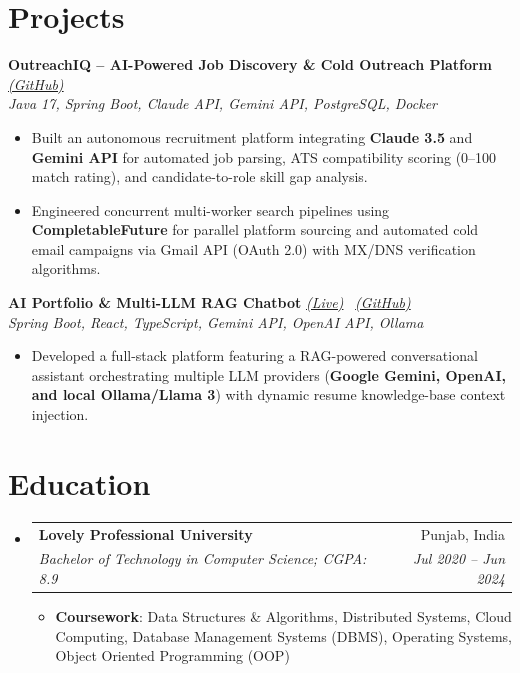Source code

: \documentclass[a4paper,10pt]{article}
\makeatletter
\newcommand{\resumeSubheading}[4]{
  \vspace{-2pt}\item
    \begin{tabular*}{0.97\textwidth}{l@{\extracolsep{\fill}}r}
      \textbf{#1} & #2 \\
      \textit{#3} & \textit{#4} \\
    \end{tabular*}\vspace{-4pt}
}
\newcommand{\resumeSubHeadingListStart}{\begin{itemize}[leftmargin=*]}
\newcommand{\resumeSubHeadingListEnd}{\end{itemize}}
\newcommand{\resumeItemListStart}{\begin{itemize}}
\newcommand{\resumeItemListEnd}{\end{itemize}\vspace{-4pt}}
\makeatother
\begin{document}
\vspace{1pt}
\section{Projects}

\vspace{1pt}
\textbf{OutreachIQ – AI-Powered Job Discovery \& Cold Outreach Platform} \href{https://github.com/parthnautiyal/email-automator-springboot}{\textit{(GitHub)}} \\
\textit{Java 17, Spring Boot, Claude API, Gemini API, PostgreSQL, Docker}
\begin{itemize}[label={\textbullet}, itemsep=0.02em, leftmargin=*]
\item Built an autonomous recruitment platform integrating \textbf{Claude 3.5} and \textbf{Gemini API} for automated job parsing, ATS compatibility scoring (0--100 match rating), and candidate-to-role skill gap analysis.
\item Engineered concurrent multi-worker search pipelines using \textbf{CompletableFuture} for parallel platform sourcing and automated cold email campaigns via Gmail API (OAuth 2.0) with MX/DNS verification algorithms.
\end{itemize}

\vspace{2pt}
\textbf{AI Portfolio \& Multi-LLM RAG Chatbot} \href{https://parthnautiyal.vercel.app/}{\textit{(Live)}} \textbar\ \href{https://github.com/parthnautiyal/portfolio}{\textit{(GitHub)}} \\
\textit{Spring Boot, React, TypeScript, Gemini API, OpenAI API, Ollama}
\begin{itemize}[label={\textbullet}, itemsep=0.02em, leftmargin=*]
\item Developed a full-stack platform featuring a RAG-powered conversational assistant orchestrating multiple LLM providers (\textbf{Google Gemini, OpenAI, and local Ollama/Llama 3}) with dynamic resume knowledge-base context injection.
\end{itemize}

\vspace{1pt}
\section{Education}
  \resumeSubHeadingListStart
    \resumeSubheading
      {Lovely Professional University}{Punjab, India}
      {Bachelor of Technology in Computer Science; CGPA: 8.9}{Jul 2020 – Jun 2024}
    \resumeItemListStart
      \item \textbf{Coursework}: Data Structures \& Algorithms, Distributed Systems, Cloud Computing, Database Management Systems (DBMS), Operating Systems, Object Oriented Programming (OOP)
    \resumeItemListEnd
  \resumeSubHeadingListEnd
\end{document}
...
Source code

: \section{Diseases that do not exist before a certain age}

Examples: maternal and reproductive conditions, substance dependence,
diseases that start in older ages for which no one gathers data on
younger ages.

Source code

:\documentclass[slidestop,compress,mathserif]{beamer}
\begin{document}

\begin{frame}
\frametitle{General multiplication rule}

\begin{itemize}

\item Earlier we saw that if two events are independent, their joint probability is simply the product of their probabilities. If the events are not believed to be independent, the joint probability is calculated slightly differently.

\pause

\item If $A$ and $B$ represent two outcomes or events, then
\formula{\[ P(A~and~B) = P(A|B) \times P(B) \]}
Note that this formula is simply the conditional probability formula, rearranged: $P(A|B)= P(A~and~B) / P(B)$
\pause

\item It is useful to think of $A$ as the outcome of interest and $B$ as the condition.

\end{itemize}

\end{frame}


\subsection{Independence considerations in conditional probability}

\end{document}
...
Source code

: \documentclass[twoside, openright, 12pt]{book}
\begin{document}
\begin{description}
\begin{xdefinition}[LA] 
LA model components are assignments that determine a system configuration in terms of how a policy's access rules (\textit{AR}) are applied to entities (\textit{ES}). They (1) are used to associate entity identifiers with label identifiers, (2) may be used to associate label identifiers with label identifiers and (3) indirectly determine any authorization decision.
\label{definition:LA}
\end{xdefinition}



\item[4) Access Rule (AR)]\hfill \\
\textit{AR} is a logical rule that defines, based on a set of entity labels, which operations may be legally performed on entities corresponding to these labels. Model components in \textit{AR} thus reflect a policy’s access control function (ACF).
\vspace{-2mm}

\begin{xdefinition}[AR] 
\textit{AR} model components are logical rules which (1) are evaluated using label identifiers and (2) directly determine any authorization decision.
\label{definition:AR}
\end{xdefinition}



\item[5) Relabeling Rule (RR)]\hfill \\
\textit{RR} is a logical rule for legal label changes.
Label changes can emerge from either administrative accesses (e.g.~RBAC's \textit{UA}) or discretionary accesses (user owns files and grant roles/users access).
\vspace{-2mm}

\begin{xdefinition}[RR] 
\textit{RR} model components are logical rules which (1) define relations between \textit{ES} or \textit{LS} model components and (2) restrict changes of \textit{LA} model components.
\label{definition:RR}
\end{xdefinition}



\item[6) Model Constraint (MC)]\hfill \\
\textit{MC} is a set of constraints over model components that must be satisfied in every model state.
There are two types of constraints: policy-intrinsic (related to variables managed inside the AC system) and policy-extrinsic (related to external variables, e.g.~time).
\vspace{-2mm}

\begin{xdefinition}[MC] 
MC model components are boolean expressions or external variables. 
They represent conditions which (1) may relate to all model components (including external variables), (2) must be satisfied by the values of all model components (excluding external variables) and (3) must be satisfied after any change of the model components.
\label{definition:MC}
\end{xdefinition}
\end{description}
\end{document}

PROBLEM DESCRIPTION: Go through the entries and filter for lines holding the word "resumeSubHeadingListStart"; copy each match.

FINISHED TASK:
\newcommand{\resumeSubHeadingListStart}{\begin{itemize}[leftmargin=*]}
  \resumeSubHeadingListStart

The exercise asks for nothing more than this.